HERE is a series of critical and biographical analyses, set down with a devastating candor never exceeded in the literature of European polities. One after another, thirteen contemporary figures, who have attained distinction in British public life. — among them Mr. Lloyd George, Mr. Arthur Balfour, Lord Haldane, Lord Kitchener, Mr. Asquith, and Mr. Winston Churchill; names which, to the general reader, suggest not so much persons as personalities reflected from public mirrors, — pass the ordeal of a gentleman with ‘a duster of honest cotton in his hand,’and an ideal of political honor in his heart. Now it is the dust of popular illusion that is sent a-flying; now the subtle, discoloring stain born of the mirrored character’s own self-illusion; now it is the distorting webs of legend that are ruthlessly torn away. Yet the book is in no sense a pillorying of the great; no vulgar dish of exposé. The analyses of character are done with the delicacy of anetching.
The author of the sketches declares that he prefers to remain anonymous. It is not difficult to see, however, that he is one who had intimate political and social association with the public men of whom he treats; that he is a gentleman, in the English sense of this variable word; and lhat he owes a certain classic nicety of tone and manner to a thorough training in ancient literatures, the Greek, in particular. His politics, so far as one may judge, appear to be those of a University Liberal, who is wisely content to let the new appear as the slow, patiently nurtured fruit of the great tree of time and tradition.
The reader passes from Mr. Lloyd George, who, ‘if he had been able to keep the wings of youth, might have been almost the greatest man of British history,’ to Mr. Arthur Balfour, resembling a ‘lofty spire’ in the fact that his loftiness’ dwindles away to a point which affords no foothold for the sons of man. One may look up to him now and again; but a constant regard would be rewarded by nothing more serviceable to the admirer than a stiff neck.’ As for the Kitchener Legend, it dissolves in this anonymous light like a rather unpleasant bit of snow carried on the boot-heels of Demos into Clio’s drawing-room.

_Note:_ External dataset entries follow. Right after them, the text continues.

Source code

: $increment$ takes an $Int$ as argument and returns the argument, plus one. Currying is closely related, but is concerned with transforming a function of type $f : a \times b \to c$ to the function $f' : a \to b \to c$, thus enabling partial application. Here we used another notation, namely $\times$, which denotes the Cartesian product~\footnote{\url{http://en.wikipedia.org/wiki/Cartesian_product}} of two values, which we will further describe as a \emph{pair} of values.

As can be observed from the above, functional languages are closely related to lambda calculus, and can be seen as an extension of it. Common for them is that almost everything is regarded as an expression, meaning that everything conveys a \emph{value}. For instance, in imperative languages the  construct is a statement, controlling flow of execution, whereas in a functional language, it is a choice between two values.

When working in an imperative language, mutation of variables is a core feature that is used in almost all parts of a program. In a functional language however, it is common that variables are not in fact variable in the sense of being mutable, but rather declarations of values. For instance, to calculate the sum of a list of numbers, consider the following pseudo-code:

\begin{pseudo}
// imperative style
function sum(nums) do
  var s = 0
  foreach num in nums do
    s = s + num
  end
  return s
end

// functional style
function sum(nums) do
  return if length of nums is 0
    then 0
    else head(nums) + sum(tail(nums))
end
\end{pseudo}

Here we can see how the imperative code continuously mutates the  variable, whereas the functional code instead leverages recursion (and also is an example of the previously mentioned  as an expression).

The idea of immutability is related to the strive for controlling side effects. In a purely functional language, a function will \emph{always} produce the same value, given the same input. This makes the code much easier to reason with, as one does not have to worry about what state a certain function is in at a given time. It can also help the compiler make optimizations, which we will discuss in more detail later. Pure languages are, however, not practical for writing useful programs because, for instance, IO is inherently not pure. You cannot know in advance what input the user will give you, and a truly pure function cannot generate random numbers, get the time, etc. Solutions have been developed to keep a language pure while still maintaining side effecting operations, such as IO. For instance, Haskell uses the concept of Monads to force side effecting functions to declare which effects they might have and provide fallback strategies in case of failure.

In the sketch of Lord Haldane, however, it is difficult not to feel that personal friendship and esteem have caused the duster-wielding arm to forget a little of its cunning. Were it not for this very evident loyalty, the presentation of Lord Haldane as the man who saved civilization, and whose little British expeditionary force ‘saved France from an overwhelming and almost immediate destruction,’ might be resented.
This earnest, courageous, and readable book is well worth the while of anyone interested either in English public life or in the veritable characters of those who have shaped to-day’s unquiet world. H. B.